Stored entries
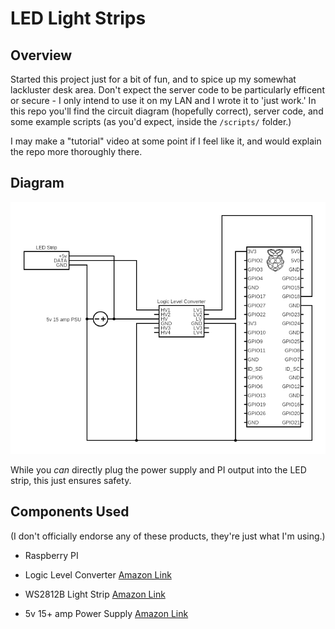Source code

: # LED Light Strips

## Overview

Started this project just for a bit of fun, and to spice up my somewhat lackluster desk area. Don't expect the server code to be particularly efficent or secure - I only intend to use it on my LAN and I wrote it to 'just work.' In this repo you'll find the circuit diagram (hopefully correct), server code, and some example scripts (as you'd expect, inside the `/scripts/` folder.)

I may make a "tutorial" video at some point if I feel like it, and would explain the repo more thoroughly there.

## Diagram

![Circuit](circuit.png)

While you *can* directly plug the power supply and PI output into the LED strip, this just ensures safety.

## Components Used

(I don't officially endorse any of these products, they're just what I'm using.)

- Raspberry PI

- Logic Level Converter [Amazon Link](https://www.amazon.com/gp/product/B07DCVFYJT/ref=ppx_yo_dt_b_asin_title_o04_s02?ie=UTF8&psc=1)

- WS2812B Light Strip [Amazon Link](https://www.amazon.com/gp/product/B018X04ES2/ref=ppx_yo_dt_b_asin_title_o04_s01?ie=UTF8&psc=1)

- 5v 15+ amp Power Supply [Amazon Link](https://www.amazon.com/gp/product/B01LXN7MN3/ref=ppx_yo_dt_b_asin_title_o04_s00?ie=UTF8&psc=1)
--
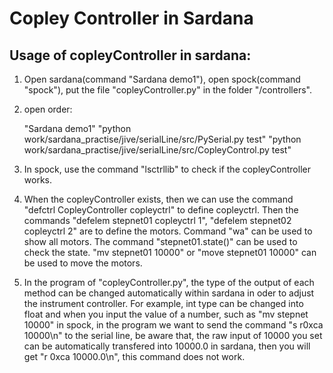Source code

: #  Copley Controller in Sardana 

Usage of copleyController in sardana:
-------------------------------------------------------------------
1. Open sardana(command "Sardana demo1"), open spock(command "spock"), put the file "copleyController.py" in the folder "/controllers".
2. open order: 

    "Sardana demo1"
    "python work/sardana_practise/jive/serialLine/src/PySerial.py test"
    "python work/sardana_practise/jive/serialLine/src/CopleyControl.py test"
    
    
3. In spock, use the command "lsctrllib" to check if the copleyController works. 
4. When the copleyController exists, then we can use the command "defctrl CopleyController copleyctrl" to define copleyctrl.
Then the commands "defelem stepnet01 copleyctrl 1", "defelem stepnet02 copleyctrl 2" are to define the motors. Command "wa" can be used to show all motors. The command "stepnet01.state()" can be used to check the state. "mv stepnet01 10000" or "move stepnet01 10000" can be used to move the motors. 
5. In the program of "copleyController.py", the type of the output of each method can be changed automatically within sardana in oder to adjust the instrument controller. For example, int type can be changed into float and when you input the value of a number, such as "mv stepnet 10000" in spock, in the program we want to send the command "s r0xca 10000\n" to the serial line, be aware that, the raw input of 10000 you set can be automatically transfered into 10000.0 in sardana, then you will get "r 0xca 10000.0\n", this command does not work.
* * *
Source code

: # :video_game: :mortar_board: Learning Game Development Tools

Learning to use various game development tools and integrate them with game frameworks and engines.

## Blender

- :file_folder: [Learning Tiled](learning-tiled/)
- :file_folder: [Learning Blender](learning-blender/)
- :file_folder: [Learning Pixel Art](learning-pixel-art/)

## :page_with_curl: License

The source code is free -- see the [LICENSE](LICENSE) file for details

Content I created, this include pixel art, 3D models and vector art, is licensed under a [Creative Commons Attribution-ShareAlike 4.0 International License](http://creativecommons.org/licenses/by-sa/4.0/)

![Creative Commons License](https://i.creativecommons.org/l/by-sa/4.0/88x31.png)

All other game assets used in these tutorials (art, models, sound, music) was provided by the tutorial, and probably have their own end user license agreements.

# PROMPT
If a line in the records has the word "amazon", copy that line.

# EXERCISE RESULT
- Logic Level Converter [Amazon Link](https://www.amazon.com/gp/product/B07DCVFYJT/ref=ppx_yo_dt_b_asin_title_o04_s02?ie=UTF8&psc=1)
- WS2812B Light Strip [Amazon Link](https://www.amazon.com/gp/product/B018X04ES2/ref=ppx_yo_dt_b_asin_title_o04_s01?ie=UTF8&psc=1)
- 5v 15+ amp Power Supply [Amazon Link](https://www.amazon.com/gp/product/B01LXN7MN3/ref=ppx_yo_dt_b_asin_title_o04_s00?ie=UTF8&psc=1)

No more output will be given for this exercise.